1935. Reuse of placement arguments in deallocation

Section: 7.6.2.8  [expr.new]     Status: CD5     Submitter: Hubert Tong     Date: 2014-06-04

[Resolved by CWG1880 (November, 2014) and CWG2177 (November, 2017).]

The description in 7.6.2.8 [expr.new] paragraph 23 regarding calling a deallocation function following an exception during the initialization of an object resulting from a placement new-expression says,

If a placement deallocation function is called, it is passed the same additional arguments as were passed to the placement allocation function, that is, the same arguments as those specified with the new-placement syntax.
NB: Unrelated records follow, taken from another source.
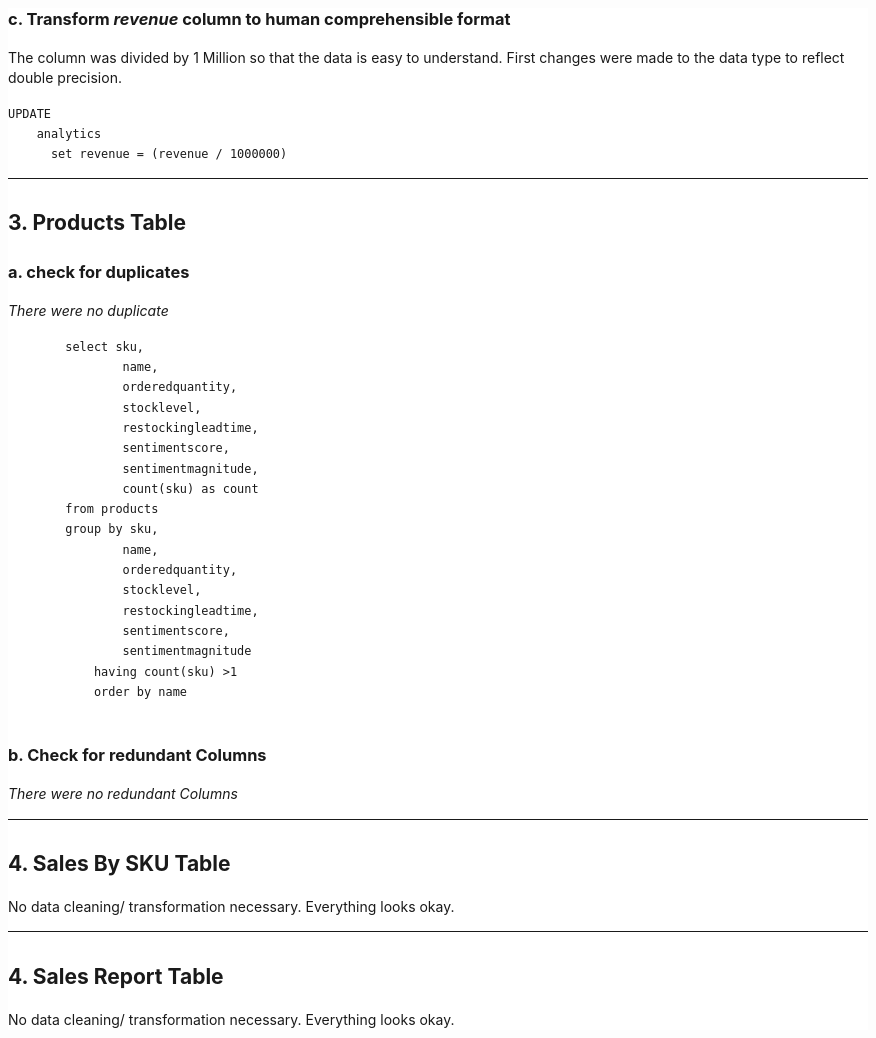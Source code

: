 ### c. Transform _revenue_ column to human comprehensible format
The column was divided by 1 Million so that the data is easy to understand. First changes were made to the data type to reflect double precision.
```
UPDATE
    analytics
      set revenue = (revenue / 1000000)

```

---
## 3. Products Table

### a. check for duplicates
_There were no duplicate_
```
        select sku,
        		name,
        		orderedquantity,
        		stocklevel,
        		restockingleadtime,
        		sentimentscore,
        		sentimentmagnitude,
        		count(sku) as count
        from products
        group by sku,
        		name,
        		orderedquantity,
        		stocklevel,
        		restockingleadtime,
        		sentimentscore,
        		sentimentmagnitude
        	having count(sku) >1
        	order by name


```
### b. Check for redundant Columns
_There were no redundant Columns_

---

## 4. Sales By SKU Table
No data cleaning/ transformation necessary. Everything looks okay.

---

## 4. Sales Report Table
No data cleaning/ transformation necessary. Everything looks okay.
If the implementation is allowed to make a copy of any argument as part of the call to the allocation function, it is allowed to make a copy (of the same original value) as part of the call to the deallocation function or to reuse the copy made as part of the call to the allocation function. If the copy is elided in one place, it need not be elided in the other.

This seems curious, as it allows reuse of a parameter object that presumably is destroyed immediately upon the return of the allocation function (but see issue 1880 for a question about the timing of such destructions).

Notes from the November, 2014 meeting:

The resolution for issue 1880 should mostly resolve this issue. The resolution should handle the case in which an object can only be constructed into the parameter object and neither copied nor moved.

Additional notes (July, 2022):

Issue 1880 permitted the destruction of parameter objects at the end of the full-expression enclosing the function call. Issue 2177 clarified the exceptions to the parameter object reuse.

Additional notes (CWG teleconference 2022-08-12):

This issue is resolved by issues 1880 and 2177. Reusing the parameter objects of the placement-new call for the placement-delete invocation is intentional.